WHAT THE TASK ASKS: The response must consist of the lines below from the one with "### Beispiele" through the one with "abgabenfrei, unverzollt", exactly as they appear and with both ends kept.

--------------------

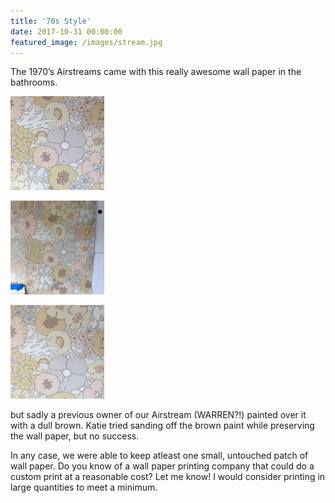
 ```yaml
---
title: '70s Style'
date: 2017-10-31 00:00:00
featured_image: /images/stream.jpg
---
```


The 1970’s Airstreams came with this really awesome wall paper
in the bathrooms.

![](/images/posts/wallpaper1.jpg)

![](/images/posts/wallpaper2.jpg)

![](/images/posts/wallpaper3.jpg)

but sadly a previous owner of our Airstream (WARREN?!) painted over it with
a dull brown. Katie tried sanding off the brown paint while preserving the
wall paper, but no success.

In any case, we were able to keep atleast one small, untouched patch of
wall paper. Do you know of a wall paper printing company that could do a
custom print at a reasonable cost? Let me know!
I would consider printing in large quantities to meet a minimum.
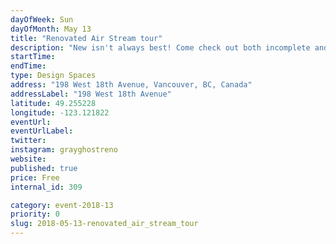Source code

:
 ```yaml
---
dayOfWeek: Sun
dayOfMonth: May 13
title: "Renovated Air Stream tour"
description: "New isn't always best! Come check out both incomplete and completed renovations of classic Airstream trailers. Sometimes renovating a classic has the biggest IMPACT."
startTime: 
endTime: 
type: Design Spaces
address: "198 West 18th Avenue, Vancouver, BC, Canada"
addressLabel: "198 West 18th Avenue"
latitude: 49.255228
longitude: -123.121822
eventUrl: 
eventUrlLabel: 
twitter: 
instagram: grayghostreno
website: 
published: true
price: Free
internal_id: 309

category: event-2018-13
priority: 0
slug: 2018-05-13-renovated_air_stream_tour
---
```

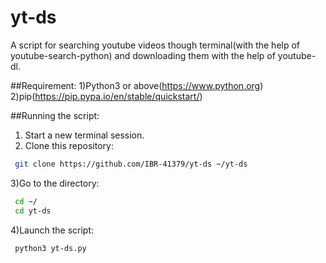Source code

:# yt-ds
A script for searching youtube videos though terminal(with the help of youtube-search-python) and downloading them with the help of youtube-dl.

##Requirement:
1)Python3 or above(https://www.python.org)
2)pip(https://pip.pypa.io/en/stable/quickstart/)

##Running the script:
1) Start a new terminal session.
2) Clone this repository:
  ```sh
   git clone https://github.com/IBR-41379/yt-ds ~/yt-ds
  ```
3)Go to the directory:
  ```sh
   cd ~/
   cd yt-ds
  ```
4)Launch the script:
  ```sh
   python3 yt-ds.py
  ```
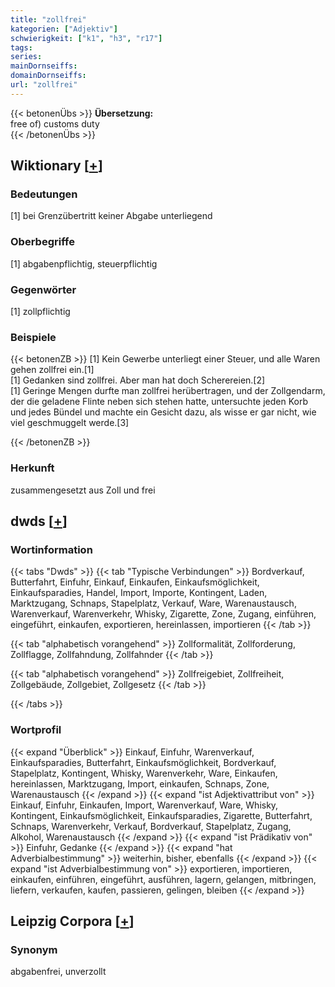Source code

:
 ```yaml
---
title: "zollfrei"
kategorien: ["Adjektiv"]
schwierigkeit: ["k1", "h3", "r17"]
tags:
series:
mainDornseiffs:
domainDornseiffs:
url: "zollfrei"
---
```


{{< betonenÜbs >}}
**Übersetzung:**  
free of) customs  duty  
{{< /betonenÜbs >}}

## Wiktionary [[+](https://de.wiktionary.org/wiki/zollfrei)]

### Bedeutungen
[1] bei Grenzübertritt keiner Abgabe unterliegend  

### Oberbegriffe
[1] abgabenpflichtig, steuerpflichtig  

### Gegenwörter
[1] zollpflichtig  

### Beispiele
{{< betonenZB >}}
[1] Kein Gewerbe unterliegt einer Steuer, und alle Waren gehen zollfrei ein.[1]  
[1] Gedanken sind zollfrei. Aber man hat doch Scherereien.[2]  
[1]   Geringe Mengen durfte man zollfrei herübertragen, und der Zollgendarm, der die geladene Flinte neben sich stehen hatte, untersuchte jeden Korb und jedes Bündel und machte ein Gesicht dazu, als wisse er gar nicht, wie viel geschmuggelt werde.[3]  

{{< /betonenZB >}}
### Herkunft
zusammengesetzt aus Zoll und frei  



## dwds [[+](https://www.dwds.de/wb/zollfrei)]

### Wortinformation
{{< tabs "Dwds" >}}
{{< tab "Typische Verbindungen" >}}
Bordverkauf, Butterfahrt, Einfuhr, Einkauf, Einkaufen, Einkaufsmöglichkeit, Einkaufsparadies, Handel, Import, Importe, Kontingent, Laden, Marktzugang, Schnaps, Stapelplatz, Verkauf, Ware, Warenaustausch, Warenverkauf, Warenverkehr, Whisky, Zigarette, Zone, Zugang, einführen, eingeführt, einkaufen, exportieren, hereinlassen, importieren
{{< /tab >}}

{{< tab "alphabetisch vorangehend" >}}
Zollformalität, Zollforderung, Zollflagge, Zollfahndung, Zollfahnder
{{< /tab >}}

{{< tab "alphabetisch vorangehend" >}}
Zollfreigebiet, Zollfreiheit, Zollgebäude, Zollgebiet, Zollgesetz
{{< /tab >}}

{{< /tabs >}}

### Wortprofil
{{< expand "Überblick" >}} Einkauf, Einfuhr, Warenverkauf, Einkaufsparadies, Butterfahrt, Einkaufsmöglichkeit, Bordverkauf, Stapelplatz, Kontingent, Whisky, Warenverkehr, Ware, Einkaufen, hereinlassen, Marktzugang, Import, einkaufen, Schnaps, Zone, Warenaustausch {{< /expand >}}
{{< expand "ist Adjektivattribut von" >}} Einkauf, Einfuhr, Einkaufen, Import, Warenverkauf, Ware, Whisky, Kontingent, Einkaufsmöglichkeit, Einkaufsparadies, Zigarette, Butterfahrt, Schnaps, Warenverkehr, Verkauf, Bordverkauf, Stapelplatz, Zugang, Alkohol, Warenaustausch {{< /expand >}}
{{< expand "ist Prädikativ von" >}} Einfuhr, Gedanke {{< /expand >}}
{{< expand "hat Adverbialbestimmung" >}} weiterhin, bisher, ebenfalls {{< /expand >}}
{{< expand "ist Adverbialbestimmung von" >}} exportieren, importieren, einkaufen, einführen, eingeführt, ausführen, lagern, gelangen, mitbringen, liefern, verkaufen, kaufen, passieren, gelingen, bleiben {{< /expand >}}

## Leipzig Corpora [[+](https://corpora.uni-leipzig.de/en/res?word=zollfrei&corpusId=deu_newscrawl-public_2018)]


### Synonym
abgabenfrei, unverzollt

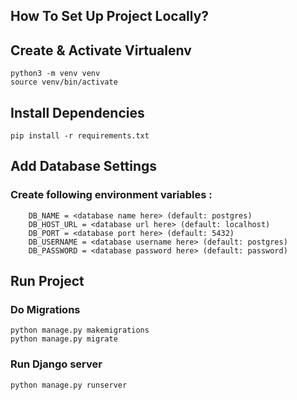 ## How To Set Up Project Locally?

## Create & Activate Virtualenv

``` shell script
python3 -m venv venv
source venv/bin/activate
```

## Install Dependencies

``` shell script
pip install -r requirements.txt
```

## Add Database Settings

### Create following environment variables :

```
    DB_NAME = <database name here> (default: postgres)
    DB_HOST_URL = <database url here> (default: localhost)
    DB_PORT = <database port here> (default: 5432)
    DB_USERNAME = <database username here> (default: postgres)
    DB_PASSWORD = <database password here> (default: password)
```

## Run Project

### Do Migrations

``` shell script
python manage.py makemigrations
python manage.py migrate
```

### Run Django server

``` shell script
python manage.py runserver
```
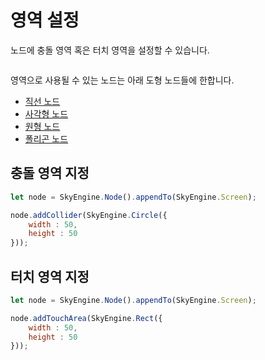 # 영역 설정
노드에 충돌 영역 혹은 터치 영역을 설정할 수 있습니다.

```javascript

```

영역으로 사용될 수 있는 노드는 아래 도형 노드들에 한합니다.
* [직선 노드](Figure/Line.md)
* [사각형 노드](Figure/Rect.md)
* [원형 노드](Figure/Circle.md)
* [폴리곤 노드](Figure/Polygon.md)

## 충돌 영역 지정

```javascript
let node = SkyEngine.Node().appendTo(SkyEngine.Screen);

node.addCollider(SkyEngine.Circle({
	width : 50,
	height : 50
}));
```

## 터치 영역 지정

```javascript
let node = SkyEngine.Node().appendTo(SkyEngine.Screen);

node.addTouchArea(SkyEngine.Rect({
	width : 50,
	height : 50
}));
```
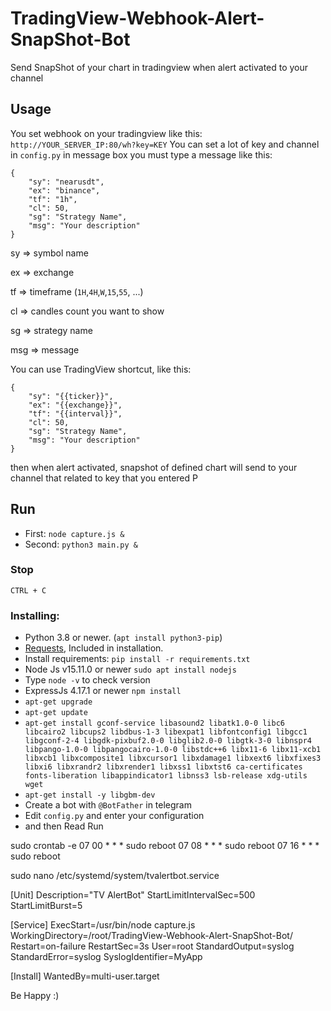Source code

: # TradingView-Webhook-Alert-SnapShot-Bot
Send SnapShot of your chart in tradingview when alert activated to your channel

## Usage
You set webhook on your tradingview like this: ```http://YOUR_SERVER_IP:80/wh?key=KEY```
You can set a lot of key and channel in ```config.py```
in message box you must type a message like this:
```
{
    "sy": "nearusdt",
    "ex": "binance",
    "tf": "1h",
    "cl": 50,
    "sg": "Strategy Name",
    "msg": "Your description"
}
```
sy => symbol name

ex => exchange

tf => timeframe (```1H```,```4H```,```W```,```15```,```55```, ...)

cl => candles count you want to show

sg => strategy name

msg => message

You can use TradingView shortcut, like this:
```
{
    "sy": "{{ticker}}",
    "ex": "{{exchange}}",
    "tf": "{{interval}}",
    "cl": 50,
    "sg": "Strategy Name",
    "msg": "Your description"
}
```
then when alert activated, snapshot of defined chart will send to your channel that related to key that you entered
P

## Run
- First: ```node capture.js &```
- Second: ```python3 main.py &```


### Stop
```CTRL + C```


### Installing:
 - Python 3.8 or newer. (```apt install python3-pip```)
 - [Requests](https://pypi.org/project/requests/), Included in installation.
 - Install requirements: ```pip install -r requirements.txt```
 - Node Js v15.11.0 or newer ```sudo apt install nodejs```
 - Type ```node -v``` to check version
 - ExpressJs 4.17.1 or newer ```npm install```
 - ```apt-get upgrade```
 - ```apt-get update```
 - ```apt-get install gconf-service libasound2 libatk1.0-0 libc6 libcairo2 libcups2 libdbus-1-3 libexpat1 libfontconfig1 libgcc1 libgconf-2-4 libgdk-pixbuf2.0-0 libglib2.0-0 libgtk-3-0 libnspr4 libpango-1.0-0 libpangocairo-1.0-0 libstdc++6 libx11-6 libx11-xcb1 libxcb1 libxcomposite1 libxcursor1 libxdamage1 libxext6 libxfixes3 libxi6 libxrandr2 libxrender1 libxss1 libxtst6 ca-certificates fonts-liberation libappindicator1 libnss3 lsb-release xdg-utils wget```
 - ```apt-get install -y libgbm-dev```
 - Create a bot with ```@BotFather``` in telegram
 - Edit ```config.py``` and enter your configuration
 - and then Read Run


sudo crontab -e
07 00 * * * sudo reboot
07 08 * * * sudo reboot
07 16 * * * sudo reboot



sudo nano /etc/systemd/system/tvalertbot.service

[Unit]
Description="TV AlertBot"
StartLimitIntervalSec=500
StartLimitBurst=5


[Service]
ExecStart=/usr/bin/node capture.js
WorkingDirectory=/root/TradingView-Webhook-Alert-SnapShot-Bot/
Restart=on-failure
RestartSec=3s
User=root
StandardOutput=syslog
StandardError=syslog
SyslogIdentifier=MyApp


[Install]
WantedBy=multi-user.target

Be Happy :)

--------------------

REPLY TO THE TASK:
### Beispiele
{{< betonenZB >}}
[1] Kein Gewerbe unterliegt einer Steuer, und alle Waren gehen zollfrei ein.[1]  
[1] Gedanken sind zollfrei. Aber man hat doch Scherereien.[2]  
[1]   Geringe Mengen durfte man zollfrei herübertragen, und der Zollgendarm, der die geladene Flinte neben sich stehen hatte, untersuchte jeden Korb und jedes Bündel und machte ein Gesicht dazu, als wisse er gar nicht, wie viel geschmuggelt werde.[3]  

{{< /betonenZB >}}
### Herkunft
zusammengesetzt aus Zoll und frei  



## dwds [[+](https://www.dwds.de/wb/zollfrei)]

### Wortinformation
{{< tabs "Dwds" >}}
{{< tab "Typische Verbindungen" >}}
Bordverkauf, Butterfahrt, Einfuhr, Einkauf, Einkaufen, Einkaufsmöglichkeit, Einkaufsparadies, Handel, Import, Importe, Kontingent, Laden, Marktzugang, Schnaps, Stapelplatz, Verkauf, Ware, Warenaustausch, Warenverkauf, Warenverkehr, Whisky, Zigarette, Zone, Zugang, einführen, eingeführt, einkaufen, exportieren, hereinlassen, importieren
{{< /tab >}}

{{< tab "alphabetisch vorangehend" >}}
Zollformalität, Zollforderung, Zollflagge, Zollfahndung, Zollfahnder
{{< /tab >}}

{{< tab "alphabetisch vorangehend" >}}
Zollfreigebiet, Zollfreiheit, Zollgebäude, Zollgebiet, Zollgesetz
{{< /tab >}}

{{< /tabs >}}

### Wortprofil
{{< expand "Überblick" >}} Einkauf, Einfuhr, Warenverkauf, Einkaufsparadies, Butterfahrt, Einkaufsmöglichkeit, Bordverkauf, Stapelplatz, Kontingent, Whisky, Warenverkehr, Ware, Einkaufen, hereinlassen, Marktzugang, Import, einkaufen, Schnaps, Zone, Warenaustausch {{< /expand >}}
{{< expand "ist Adjektivattribut von" >}} Einkauf, Einfuhr, Einkaufen, Import, Warenverkauf, Ware, Whisky, Kontingent, Einkaufsmöglichkeit, Einkaufsparadies, Zigarette, Butterfahrt, Schnaps, Warenverkehr, Verkauf, Bordverkauf, Stapelplatz, Zugang, Alkohol, Warenaustausch {{< /expand >}}
{{< expand "ist Prädikativ von" >}} Einfuhr, Gedanke {{< /expand >}}
{{< expand "hat Adverbialbestimmung" >}} weiterhin, bisher, ebenfalls {{< /expand >}}
{{< expand "ist Adverbialbestimmung von" >}} exportieren, importieren, einkaufen, einführen, eingeführt, ausführen, lagern, gelangen, mitbringen, liefern, verkaufen, kaufen, passieren, gelingen, bleiben {{< /expand >}}

## Leipzig Corpora [[+](https://corpora.uni-leipzig.de/en/res?word=zollfrei&corpusId=deu_newscrawl-public_2018)]


### Synonym
abgabenfrei, unverzollt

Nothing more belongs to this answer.